Sur le plan militaire, la Galéasse apparaît au XVIe siècle selon Philippe Masson -"De la Mer et de sa Stratégie". Ce navire hybride est la dernière évolution d'un navire plus que millénaire : la galère.
Cette tentative de conjuguer les avantages de la galère et des
précurseurs du vaisseau fera merveille dans premier temps, en
Méditerranée.
C'est
une hybridation car il s'agit d'améliorer un navire qui se fait
lentement mais surement déborder par les précurseurs du vaisseau. Sous
de multiples formes, celui-ci commence à imposer sa domination navale
aux autres utilisateurs de la mer. Les cogghe, puis les caraques, et
enfin les galions (qui sont une évolution de la caraque) menacent
définitivement le règne des galères. C'est l'artille navale portée par
ces nouveaux venus qui menacent les galères : portée latéralement, elle
accroit considérablement le nombre de bouches à feu à bord d'un navire
-ce qui offrent accessoirement de nombreuses et nouvelles possibiltiés
de manoeuvre et d'engagement.
Cette
nouvelle disposition de l'artillerie n'apporte pas une puissance de feu
théorique, mais bien réelle. Par exemple, à la bataille de Preveza
(1538), le Galion de Venise résiste à l'attaque de plusieurs galères
turques pendant une journée entière. Bien plus tard, en 1684, le
vaisseau français Le Bon, un 50 canons, commandé par le compte de
Relingue, brise pendant cinq heures l'assaut de 35 galères espagnoles.
L'historien Philippe Masson ajoute dans son ouvrage qu'un vaisseau
hollandais de 56 canons, La Licorne, sera capturé à l'abordage par six
galères sous le commandement du français La Pailleterie, en Mer du Nord.
Loin de réhabiliter la galère, cet engagement ne mettait en exergue que
l'avantage de la rame quand il n'y avait pas de vent, et l'avantage
historique d'équipages entraînés face à un équipage improvisé.
Dès
le début du XVIe siècle, la galère ne peut qu'apparaître comme menacée.
Elle est faite pour le combat singulier, et, définitivement, elle ne
pourra plus jamais (sauf exceptions) venir à bout d'un adversaire conçu
dans le Nord de l'Europe et portant une artillerie latérale.
Gênes
et Venise, les deux grandes puissance navales de la Méditerranée, se
doivent de réagir à cette remise en cause matérielle de leurs forces par
les puissances maritimes montantes du Nord de l'Europe.
Pour
parvenir à cette fin, il s'agit donc d'adapter aux galères ce qui
permettra aux vaisseaux de les supplanter définitivement : l'artillerie
navale fondée sur les canons.
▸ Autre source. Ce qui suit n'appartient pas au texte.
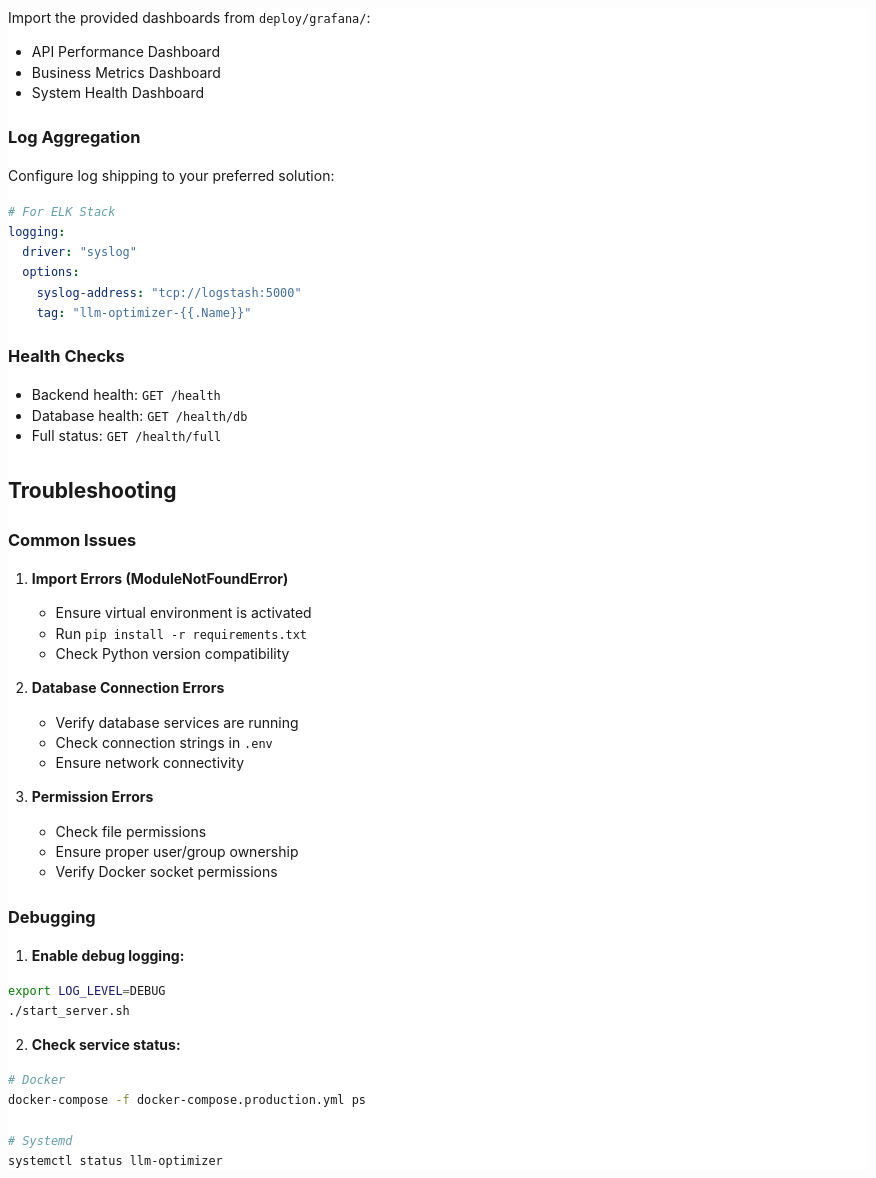 Import the provided dashboards from `deploy/grafana/`:
- API Performance Dashboard
- Business Metrics Dashboard
- System Health Dashboard

### Log Aggregation

Configure log shipping to your preferred solution:

```yaml
# For ELK Stack
logging:
  driver: "syslog"
  options:
    syslog-address: "tcp://logstash:5000"
    tag: "llm-optimizer-{{.Name}}"
```

### Health Checks

- Backend health: `GET /health`
- Database health: `GET /health/db`
- Full status: `GET /health/full`

## Troubleshooting

### Common Issues

1. **Import Errors (ModuleNotFoundError)**
   - Ensure virtual environment is activated
   - Run `pip install -r requirements.txt`
   - Check Python version compatibility

2. **Database Connection Errors**
   - Verify database services are running
   - Check connection strings in `.env`
   - Ensure network connectivity

3. **Permission Errors**
   - Check file permissions
   - Ensure proper user/group ownership
   - Verify Docker socket permissions

### Debugging

1. **Enable debug logging:**
```bash
export LOG_LEVEL=DEBUG
./start_server.sh
```

2. **Check service status:**
```bash
# Docker
docker-compose -f docker-compose.production.yml ps

# Systemd
systemctl status llm-optimizer
```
Depuis l'Antiquité, les galères embarquent
de l'artillerie : catapultes, balistes, divers engins incendiaires et,
enfin, des canons. Cette artille qui sert essentiellement, dans
l'Histoire, à préparer les abordages, n'est installée qu'en chasse,
c'est-à-dire à l'avant du navire. Dans cette partie se trouve de trois à
cinq bouches à feu, dont la plus grande est généralement surnommée le
coursier. Problème majeur, l'arrivée des différents navires
nord-européens introduisent une artillerie latérale. Fatalement, à
dimensions égales, le nombre de bouches à feu est bien plus importante à
bord des navires du Nord plutôt qu'à bord des galères qui se trouvent
très limitées dans l'emport de bouches à feu.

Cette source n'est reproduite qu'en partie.